Off-topic #2: The more of you, the less (Polish song reference)

There's also a part of a Polish song: "The more of you, the less."

The problem with load balancers, the caches, and the leaky buckets: Usually what we try to do with load balancers is we want to make them as separated from other load balancers as possible. We don't want to have the situation when crash of one load balancer is doing something to the rest of them.

The cache hit rate problem

If you think about having your application and load balancers—let's assume we have at least two of them—each of them will have their own individual cache, its own individual set of leaky buckets.

Yes, we can make it unified and we can create a Redis cache and keep the caches somewhere in the infrastructure. But the issue is that it will be another network call to some service that can crash and we may lose everything.

In here we have two load balancers. Whenever the request comes in, it will go to first or second load balancer and it will go to the app before it can be cached.

If we have 10 requests (10 GET requests) and then we update the data: Two of them will go to first and second load balancer. The eight will be served from caches. We will have around 80% hit rate on our caches.

Adding more load balancers reduces cache efficiency

However, if you think "okay, load balancers are super cool, the presentation was super cool, and I want to have more load balancers," then you can add those to the picture. Now we have eight load balancers and each of them is an individual being.

This means that for those 10 requests that we had, eight of them will probably hit each individual load balancer and only two will be served from cache. We'll have around 20% hit rate when it comes to pulling data out of the cache.

Not necessarily you want to go with cache for every system or 10 caches for every system. You of course want to make sure that you can survive crash of half your infrastructure or half of your load balancers, but don't be too aggressive when it comes to number of load balancers.

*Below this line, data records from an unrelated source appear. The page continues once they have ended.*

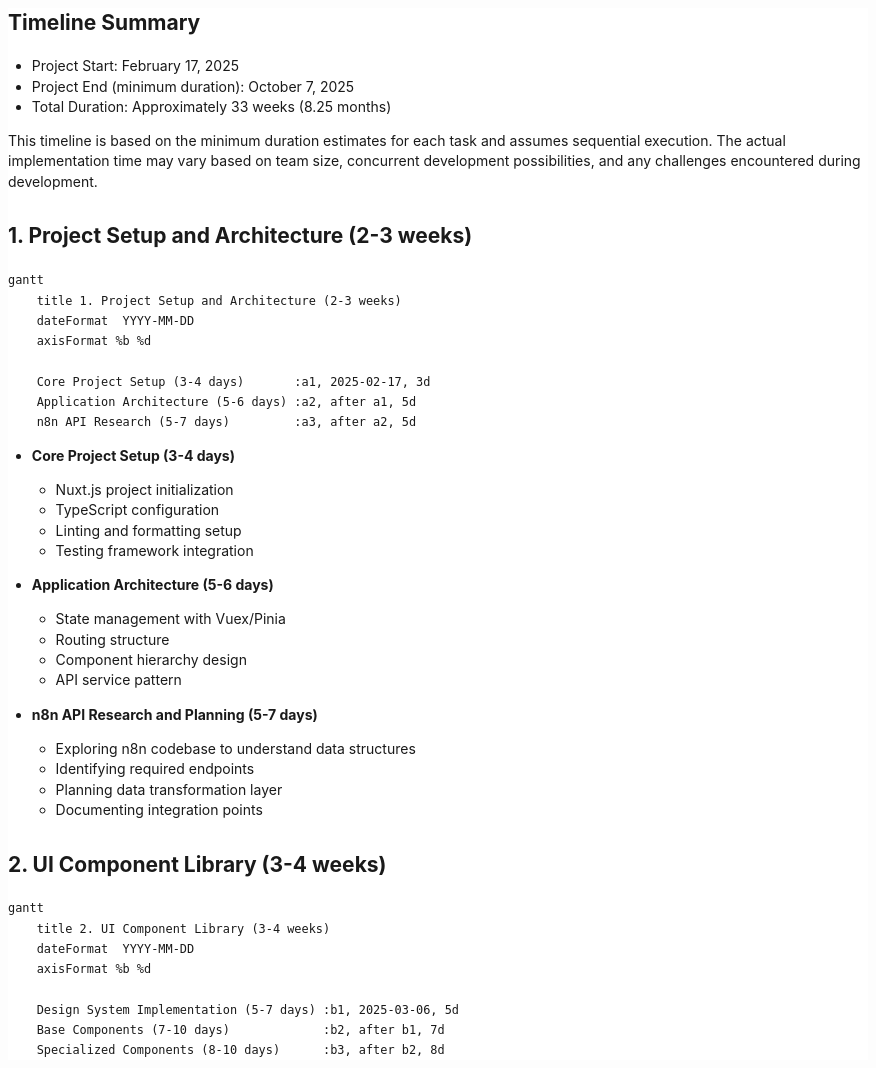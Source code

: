 ## Timeline Summary

- Project Start: February 17, 2025
- Project End (minimum duration): October 7, 2025
- Total Duration: Approximately 33 weeks (8.25 months)

This timeline is based on the minimum duration estimates for each task and assumes sequential execution. The actual implementation time may vary based on team size, concurrent development possibilities, and any challenges encountered during development.

## 1. Project Setup and Architecture (2-3 weeks)

```mermaid
gantt
    title 1. Project Setup and Architecture (2-3 weeks)
    dateFormat  YYYY-MM-DD
    axisFormat %b %d
    
    Core Project Setup (3-4 days)       :a1, 2025-02-17, 3d
    Application Architecture (5-6 days) :a2, after a1, 5d
    n8n API Research (5-7 days)         :a3, after a2, 5d
```

- **Core Project Setup (3-4 days)**
  - Nuxt.js project initialization
  - TypeScript configuration
  - Linting and formatting setup
  - Testing framework integration

- **Application Architecture (5-6 days)**
  - State management with Vuex/Pinia
  - Routing structure
  - Component hierarchy design
  - API service pattern

- **n8n API Research and Planning (5-7 days)**
  - Exploring n8n codebase to understand data structures
  - Identifying required endpoints
  - Planning data transformation layer
  - Documenting integration points

## 2. UI Component Library (3-4 weeks)

```mermaid
gantt
    title 2. UI Component Library (3-4 weeks)
    dateFormat  YYYY-MM-DD
    axisFormat %b %d
    
    Design System Implementation (5-7 days) :b1, 2025-03-06, 5d
    Base Components (7-10 days)             :b2, after b1, 7d
    Specialized Components (8-10 days)      :b3, after b2, 8d
```
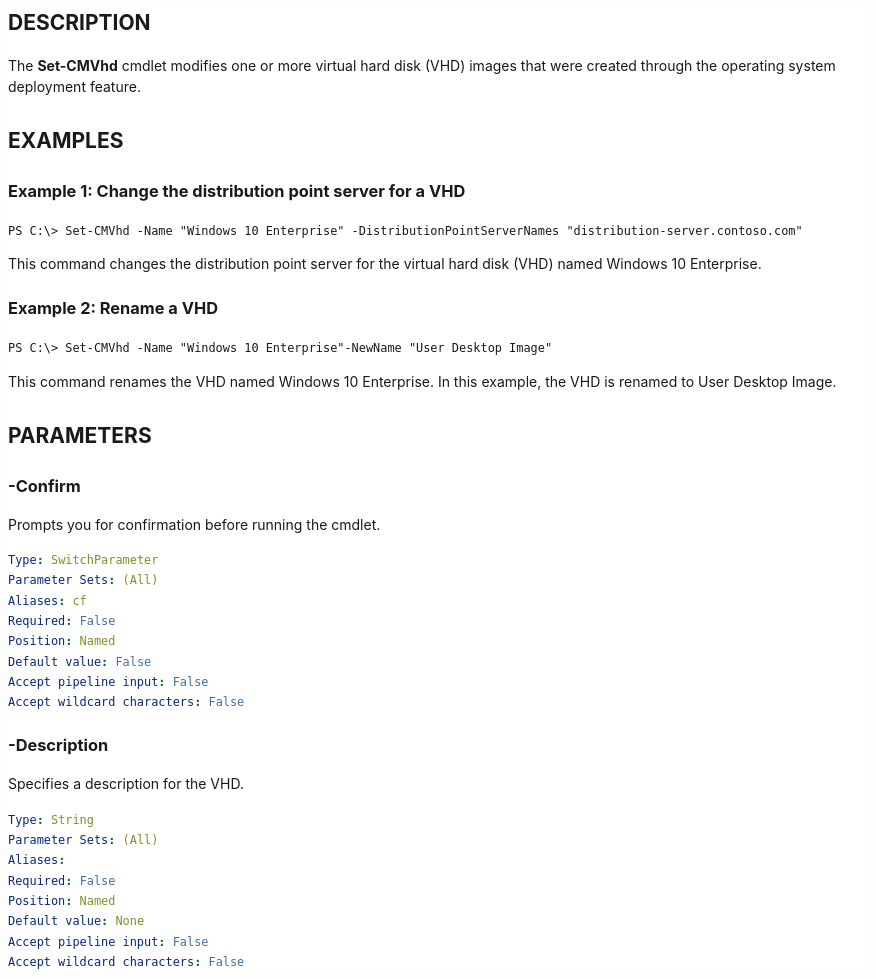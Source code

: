 ## DESCRIPTION
The **Set-CMVhd** cmdlet modifies one or more virtual hard disk (VHD) images that were created through the operating system deployment feature.

## EXAMPLES

### Example 1: Change the distribution point server for a VHD
```
PS C:\> Set-CMVhd -Name "Windows 10 Enterprise" -DistributionPointServerNames "distribution-server.contoso.com"
```

This command changes the distribution point server for the virtual hard disk (VHD) named Windows 10 Enterprise.

### Example 2: Rename a VHD
```
PS C:\> Set-CMVhd -Name "Windows 10 Enterprise"-NewName "User Desktop Image"
```

This command renames the VHD named Windows 10 Enterprise.
In this example, the VHD is renamed to User Desktop Image.

## PARAMETERS

### -Confirm
Prompts you for confirmation before running the cmdlet.

```yaml
Type: SwitchParameter
Parameter Sets: (All)
Aliases: cf
Required: False
Position: Named
Default value: False
Accept pipeline input: False
Accept wildcard characters: False
```

### -Description
Specifies a description for the VHD.

```yaml
Type: String
Parameter Sets: (All)
Aliases: 
Required: False
Position: Named
Default value: None
Accept pipeline input: False
Accept wildcard characters: False
```
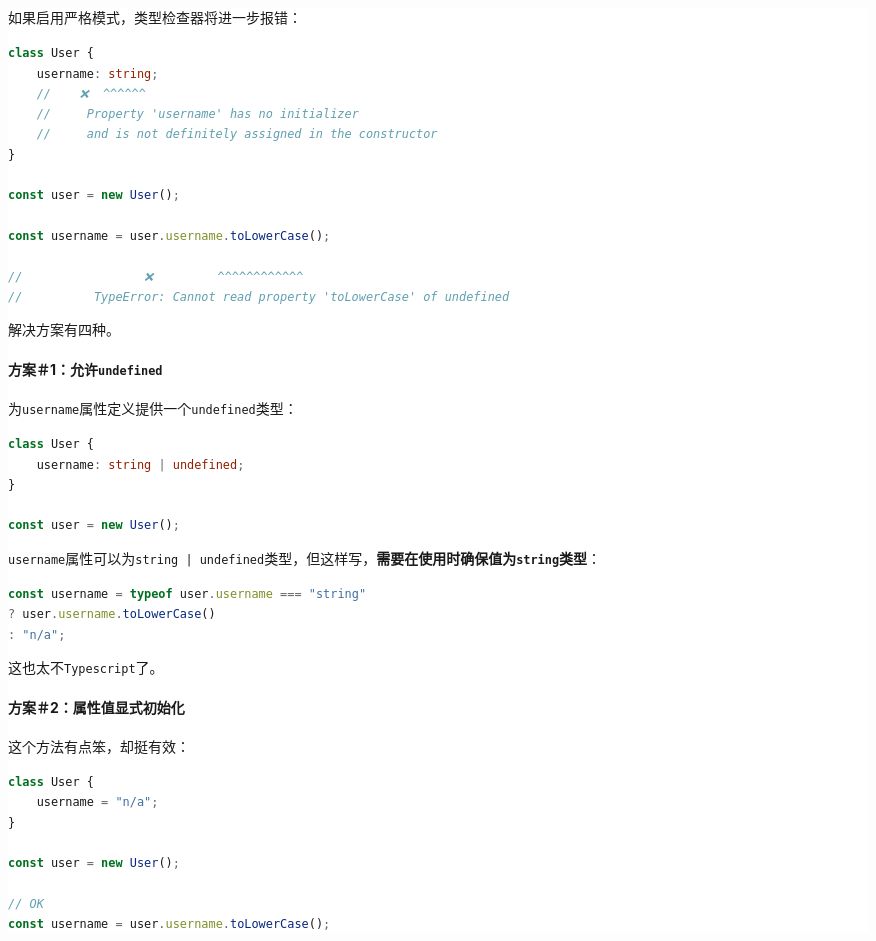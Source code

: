 如果启用严格模式，类型检查器将进一步报错：

```ts
class User {
    username: string;
    //    ❌  ^^^^^^
    //     Property 'username' has no initializer
    //     and is not definitely assigned in the constructor
}

const user = new User();

const username = user.username.toLowerCase();

//                 ❌         ^^^^^^^^^^^^
//          TypeError: Cannot read property 'toLowerCase' of undefined
```

解决方案有四种。

#### 方案＃1：允许`undefined`

为`username`属性定义提供一个`undefined`类型：

```typescript
class User {
    username: string | undefined;
}

const user = new User();
```

`username`属性可以为`string | undefined`类型，但这样写，**需要在使用时确保值为`string`类型**：

```ts
const username = typeof user.username === "string"
? user.username.toLowerCase()
: "n/a";
```

这也太不`Typescript`了。

#### 方案＃2：属性值显式初始化

这个方法有点笨，却挺有效：

```ts
class User {
    username = "n/a";
}

const user = new User();

// OK
const username = user.username.toLowerCase();
```
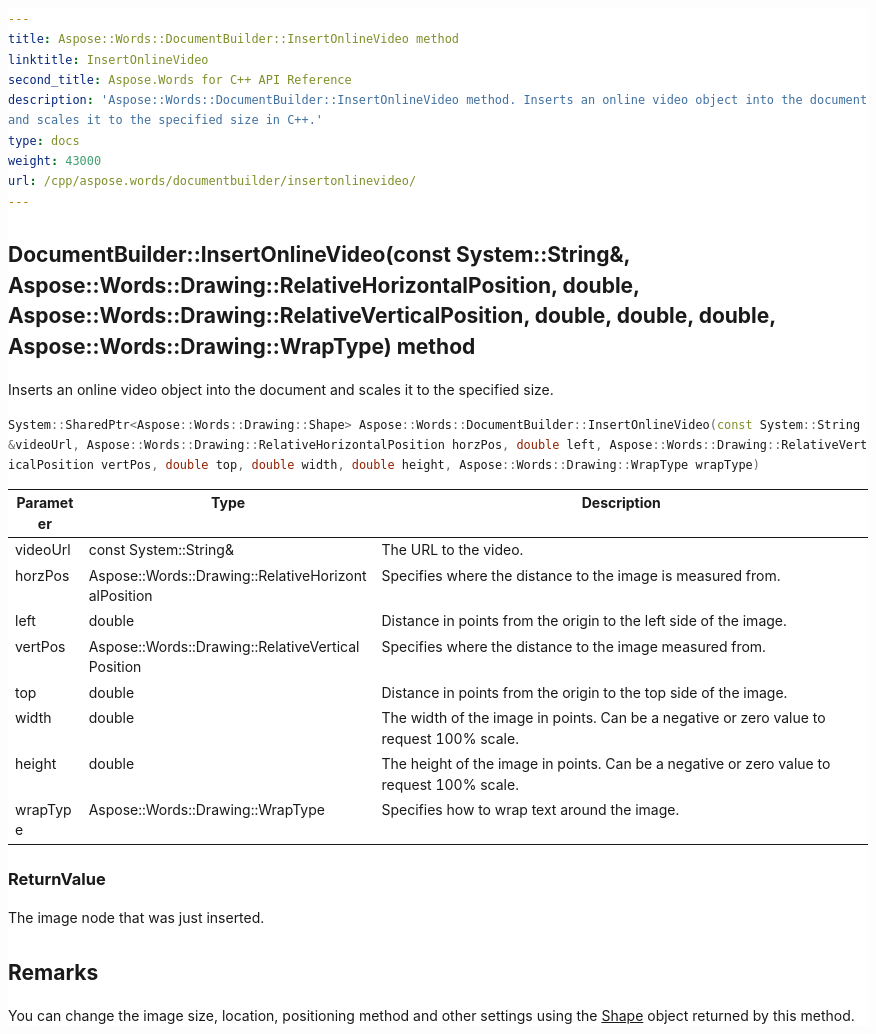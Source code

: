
 ```yaml
---
title: Aspose::Words::DocumentBuilder::InsertOnlineVideo method
linktitle: InsertOnlineVideo
second_title: Aspose.Words for C++ API Reference
description: 'Aspose::Words::DocumentBuilder::InsertOnlineVideo method. Inserts an online video object into the document and scales it to the specified size in C++.'
type: docs
weight: 43000
url: /cpp/aspose.words/documentbuilder/insertonlinevideo/
---
```

## DocumentBuilder::InsertOnlineVideo(const System::String\&, Aspose::Words::Drawing::RelativeHorizontalPosition, double, Aspose::Words::Drawing::RelativeVerticalPosition, double, double, double, Aspose::Words::Drawing::WrapType) method


Inserts an online video object into the document and scales it to the specified size.

```cpp
System::SharedPtr<Aspose::Words::Drawing::Shape> Aspose::Words::DocumentBuilder::InsertOnlineVideo(const System::String &videoUrl, Aspose::Words::Drawing::RelativeHorizontalPosition horzPos, double left, Aspose::Words::Drawing::RelativeVerticalPosition vertPos, double top, double width, double height, Aspose::Words::Drawing::WrapType wrapType)
```


| Parameter | Type | Description |
| --- | --- | --- |
| videoUrl | const System::String\& | The URL to the video. |
| horzPos | Aspose::Words::Drawing::RelativeHorizontalPosition | Specifies where the distance to the image is measured from. |
| left | double | Distance in points from the origin to the left side of the image. |
| vertPos | Aspose::Words::Drawing::RelativeVerticalPosition | Specifies where the distance to the image measured from. |
| top | double | Distance in points from the origin to the top side of the image. |
| width | double | The width of the image in points. Can be a negative or zero value to request 100% scale. |
| height | double | The height of the image in points. Can be a negative or zero value to request 100% scale. |
| wrapType | Aspose::Words::Drawing::WrapType | Specifies how to wrap text around the image. |

### ReturnValue

The image node that was just inserted.
## Remarks


You can change the image size, location, positioning method and other settings using the [Shape](../../../aspose.words.drawing/shape/) object returned by this method.
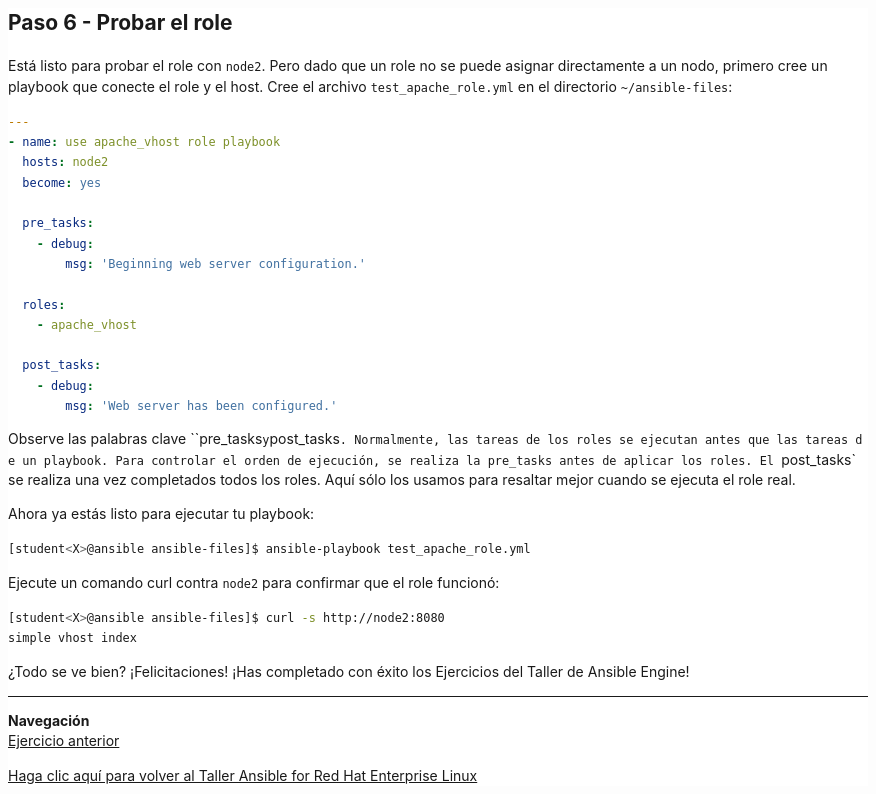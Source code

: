 
## Paso 6 - Probar el role

Está listo para probar el role con `node2`. Pero dado que un role no se puede asignar directamente a un nodo, primero cree un playbook que conecte el role y el host. Cree el archivo `test_apache_role.yml` en el directorio `~/ansible-files`:

```yaml
---
- name: use apache_vhost role playbook
  hosts: node2
  become: yes

  pre_tasks:
    - debug:
        msg: 'Beginning web server configuration.'

  roles:
    - apache_vhost

  post_tasks:
    - debug:
        msg: 'Web server has been configured.'
```

Observe las palabras clave ``pre_tasks` y `post_tasks`. Normalmente, las tareas de los roles se ejecutan antes que las tareas de un playbook. Para controlar el orden de ejecución, se realiza la pre_tasks antes de aplicar los roles. El `post_tasks` se realiza una vez completados todos los roles. Aquí sólo los usamos para resaltar mejor cuando se ejecuta el role real.

Ahora ya estás listo para ejecutar tu playbook:

```bash
[student<X>@ansible ansible-files]$ ansible-playbook test_apache_role.yml
```

Ejecute un comando curl contra `node2` para confirmar que el role funcionó:

```bash
[student<X>@ansible ansible-files]$ curl -s http://node2:8080
simple vhost index
```

¿Todo se ve bien? ¡Felicitaciones! ¡Has completado con éxito los Ejercicios del Taller de Ansible Engine!

----
**Navegación**
<br>
[Ejercicio anterior](../1.6-templates)

[Haga clic aquí para volver al Taller Ansible for Red Hat Enterprise Linux](../README.md#section-1---ansible-engine-exercises)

Where should you start with caching?

Now the question to you: Where should we start?

If you never used cache and you want to start, this is actually a pretty common question that I give to people: You are not using cache, every request goes to your backend. Where should you start?

My answer usually is that I want to start as far away from the application as possible. This means CDN.

You have a lot of resources that are probably public resources. You have some HTML. You probably have single page applications.

You won't believe me how many people are actually pushing those requests into the infrastructure and serving static content from their backend application.

This is one of the things that can be extremely easy—just outsource somewhere else. You can use free plan on Cloudflare, just put it in, make sure that every JSs are versioned, and you will have a CDN that's just working for you.

Where should we start? With the CDN.

The production architecture

Now, having 10 minutes of the presentation, it comes with: What we did with all the knowledge and how you can actually try to build your infrastructure to utilize all this knowledge. What's the architecture we need?

What we did for one of our customers:

Cloudflare as single entry point

We started with Cloudflare because it's a really good CDN. We also added a lot of security modules there.

The goal and the rule of thumb is that all the traffic to the system comes to Cloudflare.

You may ask me "why Cloudflare?" While this item, it really looks good on this kind of presentations where you have a single entry point. All the traffic, despite whether you have on-premise, AWS, GCP, or you are using third-party services, from attacker perspective everything will work or will be pointing to Cloudflare.

I know that probably better hackers will know how to do reconnaissance in this case, but it's a little bit more tricky to do it, so you will not expose information about where you are hosted and what are your services that you are using.

Cloudflare is really great for it. Also, you can enable bot protection and so on, so it gives you a lot of tools that you can do on the edge of the traffic that's coming in.

AWS Network Load Balancers

The next thing we are using is AWS Network Load Balancers.

Why network, not application load balancers?

First of all, Network Load Balancers are a little bit faster. The second thing is that with Application Load Balancers in AWS, we were hitting the limits so hard that it was not good enough for the scale that we had.

We needed to push down to the Network Load Balancer—the lower layer—to make sure that we can accommodate for the applications.

Multiple Kubernetes clusters

Then we are using Kubernetes clusters. But not one cluster—multiple clusters.

This was a huge discussion within the team because before Kubernetes we were really good at making sure that if a server dies, we can boot it up really quickly. We know how to do it. Infrastructure as code.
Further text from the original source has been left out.